■ PROBLEM: Each record below needs to be copied out exactly as it stands.

[Recorded data]
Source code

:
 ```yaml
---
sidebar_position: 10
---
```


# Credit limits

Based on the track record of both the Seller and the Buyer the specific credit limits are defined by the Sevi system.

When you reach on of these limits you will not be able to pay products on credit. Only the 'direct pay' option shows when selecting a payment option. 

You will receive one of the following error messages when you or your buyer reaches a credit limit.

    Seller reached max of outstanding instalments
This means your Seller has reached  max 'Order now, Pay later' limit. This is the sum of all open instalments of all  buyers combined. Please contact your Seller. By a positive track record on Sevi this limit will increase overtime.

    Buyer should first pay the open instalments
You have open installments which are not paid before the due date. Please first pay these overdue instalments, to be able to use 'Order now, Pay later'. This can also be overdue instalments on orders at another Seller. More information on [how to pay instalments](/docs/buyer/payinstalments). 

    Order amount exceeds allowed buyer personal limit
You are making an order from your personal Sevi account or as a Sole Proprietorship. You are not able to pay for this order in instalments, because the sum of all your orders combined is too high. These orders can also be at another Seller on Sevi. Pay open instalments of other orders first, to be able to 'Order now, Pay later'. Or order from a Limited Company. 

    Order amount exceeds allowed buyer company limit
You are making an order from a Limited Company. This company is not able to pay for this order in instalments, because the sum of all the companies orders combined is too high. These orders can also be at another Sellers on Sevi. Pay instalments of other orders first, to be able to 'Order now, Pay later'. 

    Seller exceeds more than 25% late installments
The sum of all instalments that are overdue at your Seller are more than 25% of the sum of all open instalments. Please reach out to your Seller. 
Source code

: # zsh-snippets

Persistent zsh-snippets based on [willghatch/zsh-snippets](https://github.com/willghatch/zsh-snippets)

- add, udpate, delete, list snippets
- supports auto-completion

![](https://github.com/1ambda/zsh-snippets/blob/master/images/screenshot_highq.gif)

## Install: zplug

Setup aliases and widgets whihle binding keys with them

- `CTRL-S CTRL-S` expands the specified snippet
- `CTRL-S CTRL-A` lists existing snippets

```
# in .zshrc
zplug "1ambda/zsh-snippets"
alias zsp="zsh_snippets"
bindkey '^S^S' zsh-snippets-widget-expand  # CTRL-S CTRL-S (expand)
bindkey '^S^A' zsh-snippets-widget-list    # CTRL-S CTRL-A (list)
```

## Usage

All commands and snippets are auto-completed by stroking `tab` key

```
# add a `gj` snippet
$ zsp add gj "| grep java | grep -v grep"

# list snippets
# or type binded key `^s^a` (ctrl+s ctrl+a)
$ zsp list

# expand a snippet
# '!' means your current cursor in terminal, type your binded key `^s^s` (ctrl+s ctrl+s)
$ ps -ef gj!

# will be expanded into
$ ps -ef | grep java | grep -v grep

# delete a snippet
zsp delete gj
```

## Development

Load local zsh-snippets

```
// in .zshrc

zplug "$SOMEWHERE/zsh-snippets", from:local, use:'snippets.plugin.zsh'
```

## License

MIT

■ SOLUTION TO THE EXERCISE:
Source code

:
 ```yaml
---
sidebar_position: 10
---
```


# Credit limits

Based on the track record of both the Seller and the Buyer the specific credit limits are defined by the Sevi system.

When you reach on of these limits you will not be able to pay products on credit. Only the 'direct pay' option shows when selecting a payment option. 

You will receive one of the following error messages when you or your buyer reaches a credit limit.

    Seller reached max of outstanding instalments
This means your Seller has reached  max 'Order now, Pay later' limit. This is the sum of all open instalments of all  buyers combined. Please contact your Seller. By a positive track record on Sevi this limit will increase overtime.

    Buyer should first pay the open instalments
You have open installments which are not paid before the due date. Please first pay these overdue instalments, to be able to use 'Order now, Pay later'. This can also be overdue instalments on orders at another Seller. More information on [how to pay instalments](/docs/buyer/payinstalments). 

    Order amount exceeds allowed buyer personal limit
You are making an order from your personal Sevi account or as a Sole Proprietorship. You are not able to pay for this order in instalments, because the sum of all your orders combined is too high. These orders can also be at another Seller on Sevi. Pay open instalments of other orders first, to be able to 'Order now, Pay later'. Or order from a Limited Company. 

    Order amount exceeds allowed buyer company limit
You are making an order from a Limited Company. This company is not able to pay for this order in instalments, because the sum of all the companies orders combined is too high. These orders can also be at another Sellers on Sevi. Pay instalments of other orders first, to be able to 'Order now, Pay later'. 

    Seller exceeds more than 25% late installments
The sum of all instalments that are overdue at your Seller are more than 25% of the sum of all open instalments. Please reach out to your Seller. 
Source code

: # zsh-snippets

Persistent zsh-snippets based on [willghatch/zsh-snippets](https://github.com/willghatch/zsh-snippets)

- add, udpate, delete, list snippets
- supports auto-completion

![](https://github.com/1ambda/zsh-snippets/blob/master/images/screenshot_highq.gif)

## Install: zplug

Setup aliases and widgets whihle binding keys with them

- `CTRL-S CTRL-S` expands the specified snippet
- `CTRL-S CTRL-A` lists existing snippets

```
# in .zshrc
zplug "1ambda/zsh-snippets"
alias zsp="zsh_snippets"
bindkey '^S^S' zsh-snippets-widget-expand  # CTRL-S CTRL-S (expand)
bindkey '^S^A' zsh-snippets-widget-list    # CTRL-S CTRL-A (list)
```

## Usage

All commands and snippets are auto-completed by stroking `tab` key

```
# add a `gj` snippet
$ zsp add gj "| grep java | grep -v grep"

# list snippets
# or type binded key `^s^a` (ctrl+s ctrl+a)
$ zsp list

# expand a snippet
# '!' means your current cursor in terminal, type your binded key `^s^s` (ctrl+s ctrl+s)
$ ps -ef gj!

# will be expanded into
$ ps -ef | grep java | grep -v grep

# delete a snippet
zsp delete gj
```

## Development

Load local zsh-snippets

```
// in .zshrc

zplug "$SOMEWHERE/zsh-snippets", from:local, use:'snippets.plugin.zsh'
```

## License

MIT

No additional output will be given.